Bulgarian Festivals and Holidays

Festivals, holidays, Celebrations

Kukeri (кукери) is a traditional festival or ritual in January to scare away evil spirits. Men in costumes perform the ritual. The costumes cover most of the body and include decorated wooden masks of animals and large bells attached to the belt. The kukeri walk and dance through the village to scare evil spirits away with the costumes and the sound of the bells. It is also to provide a good harvest, health, and happiness to the village during the year.

March 1st marks the Bulgarian holiday called Baba Marta. “Baba Marta” means Grandmother March in Bulgarian. This holiday helps to usher out winter and welcome spring with the giving of martenitsi, a white or red thread doll or amulet.  Many people tie them on their wrists or to their bags. If you’re in Bulgaria, you’ll see trees “wearing” the martenitsi that they have been given by passersby.

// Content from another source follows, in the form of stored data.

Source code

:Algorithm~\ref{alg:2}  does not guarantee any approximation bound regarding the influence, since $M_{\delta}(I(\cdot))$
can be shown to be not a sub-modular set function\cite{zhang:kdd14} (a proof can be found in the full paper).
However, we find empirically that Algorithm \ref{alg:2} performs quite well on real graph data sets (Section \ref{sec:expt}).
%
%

24 May is known as the “Bulgarian Education and Culture, and Slavonic Literature Day”. It is national holiday celebrating Bulgarian culture, literature and the alphabet. Saints Cyril and Methodius are the most celebrated saints in the Bulgarian Orthodox church, and icons of the two brothers can be found in every church.  They are the “Apostles of the Slavs”. They invented the Cyrillic alphabet that is used by the Bulgarians and also by the Russians.